(Stored data)
----------
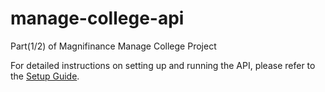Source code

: # manage-college-api
Part(1/2) of 
Magnifinance Manage College Project

For detailed instructions on setting up and running the API, please refer to the [Setup Guide](SETUP.md).
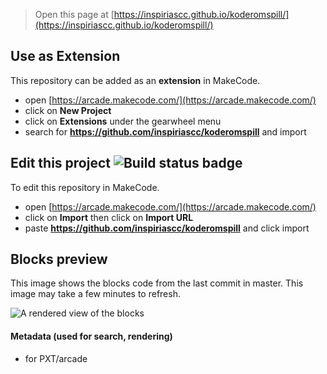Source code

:  


> Open this page at [https://inspiriascc.github.io/koderomspill/](https://inspiriascc.github.io/koderomspill/)

## Use as Extension

This repository can be added as an **extension** in MakeCode.

* open [https://arcade.makecode.com/](https://arcade.makecode.com/)
* click on **New Project**
* click on **Extensions** under the gearwheel menu
* search for **https://github.com/inspiriascc/koderomspill** and import

## Edit this project ![Build status badge](https://github.com/inspiriascc/koderomspill/workflows/MakeCode/badge.svg)

To edit this repository in MakeCode.

* open [https://arcade.makecode.com/](https://arcade.makecode.com/)
* click on **Import** then click on **Import URL**
* paste **https://github.com/inspiriascc/koderomspill** and click import

## Blocks preview

This image shows the blocks code from the last commit in master.
This image may take a few minutes to refresh.

![A rendered view of the blocks](https://github.com/inspiriascc/koderomspill/raw/master/.github/makecode/blocks.png)

#### Metadata (used for search, rendering)

* for PXT/arcade
<script src="https://makecode.com/gh-pages-embed.js"></script><script>makeCodeRender("{{ site.makecode.home_url }}", "{{ site.github.owner_name }}/{{ site.github.repository_name }}");</script>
----------
→ What this task involves:
Without copying any picture, write out the entries exactly.

→ Answer to the problem:
Source code

: # manage-college-api
Part(1/2) of 
Magnifinance Manage College Project

For detailed instructions on setting up and running the API, please refer to the [Setup Guide](SETUP.md).
Source code

:  


> Open this page at [https://inspiriascc.github.io/koderomspill/](https://inspiriascc.github.io/koderomspill/)

## Use as Extension

This repository can be added as an **extension** in MakeCode.

* open [https://arcade.makecode.com/](https://arcade.makecode.com/)
* click on **New Project**
* click on **Extensions** under the gearwheel menu
* search for **https://github.com/inspiriascc/koderomspill** and import

## Edit this project ![Build status badge](https://github.com/inspiriascc/koderomspill/workflows/MakeCode/badge.svg)

To edit this repository in MakeCode.

* open [https://arcade.makecode.com/](https://arcade.makecode.com/)
* click on **Import** then click on **Import URL**
* paste **https://github.com/inspiriascc/koderomspill** and click import

## Blocks preview

This image shows the blocks code from the last commit in master.
This image may take a few minutes to refresh.

![A rendered view of the blocks](https://github.com/inspiriascc/koderomspill/raw/master/.github/makecode/blocks.png)

#### Metadata (used for search, rendering)

* for PXT/arcade
<script src="https://makecode.com/gh-pages-embed.js"></script><script>makeCodeRender("{{ site.makecode.home_url }}", "{{ site.github.owner_name }}/{{ site.github.repository_name }}");</script>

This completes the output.